** What you are asked to do **
Find each line below where the word "work" occurs, and copy it.

** Available data **
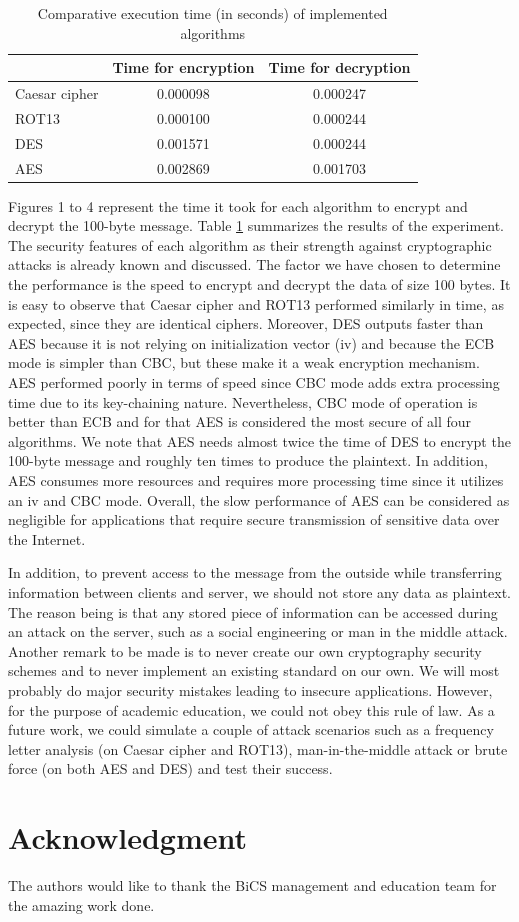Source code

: \begin{table}[h!]
\begin{tabular}{|l|c|c|}
\hline
\multicolumn{1}{|c|}{} & Time for encryption & \multicolumn{1}{l|}{Time for decryption} \\ \hline
Caesar cipher & 0.000098 & 0.000247 \\ \hline
ROT13 & 0.000100 & 0.000244 \\ \hline
DES & 0.001571 & 0.000244 \\ \hline
AES & 0.002869 & 0.001703 \\ \hline
\end{tabular}
\caption{Comparative execution time (in seconds) of implemented algorithms}
\label{results}
\end{table}


Figures 1 to 4 represent the time it took for each algorithm to encrypt and decrypt the 100-byte message. Table \ref{results} summarizes the results of the experiment. The security features of each algorithm as their strength against cryptographic attacks is already known and discussed. The factor we have chosen to determine the performance is the speed to encrypt and decrypt the data of size 100 bytes. It is easy to observe that Caesar cipher and ROT13 performed similarly in time, as expected, since they are identical ciphers. Moreover, DES outputs faster than AES because it is not relying on initialization vector (iv) and because the ECB mode is simpler than CBC, but these make it a weak encryption mechanism. AES performed poorly in terms of speed since CBC mode adds extra processing time due to its key-chaining nature. Nevertheless, CBC mode of operation is better than ECB and for that AES is considered the most secure of all four algorithms. We note that AES needs almost twice the time of DES to encrypt the 100-byte message and roughly ten times to produce the plaintext. In addition, AES consumes more resources and requires more processing time since it utilizes an iv and CBC mode. Overall, the slow performance of AES can be considered as negligible for applications that require secure transmission of sensitive data over the Internet.

In addition, to prevent access to the message from the outside while transferring information between clients and server, we should not store any data as plaintext. The reason being is that any stored piece of information can be accessed during an attack on the server, such as a social engineering or man in the middle attack. Another remark to be made is to never create our own cryptography security schemes and to never implement an existing standard on our own. We will most probably do major security mistakes leading to insecure applications. However, for the purpose of academic education, we could not obey this rule of law. 
As a future work, we could simulate a couple of attack scenarios such as a frequency letter analysis (on Caesar cipher and ROT13), man-in-the-middle attack or brute force (on both AES and DES) and test their success. 

\section*{Acknowledgment}
The authors would like to thank the BiCS management and education team for the amazing work done.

** Final answer **
As a future work, we could simulate a couple of attack scenarios such as a frequency letter analysis (on Caesar cipher and ROT13), man-in-the-middle attack or brute force (on both AES and DES) and test their success. 
The authors would like to thank the BiCS management and education team for the amazing work done.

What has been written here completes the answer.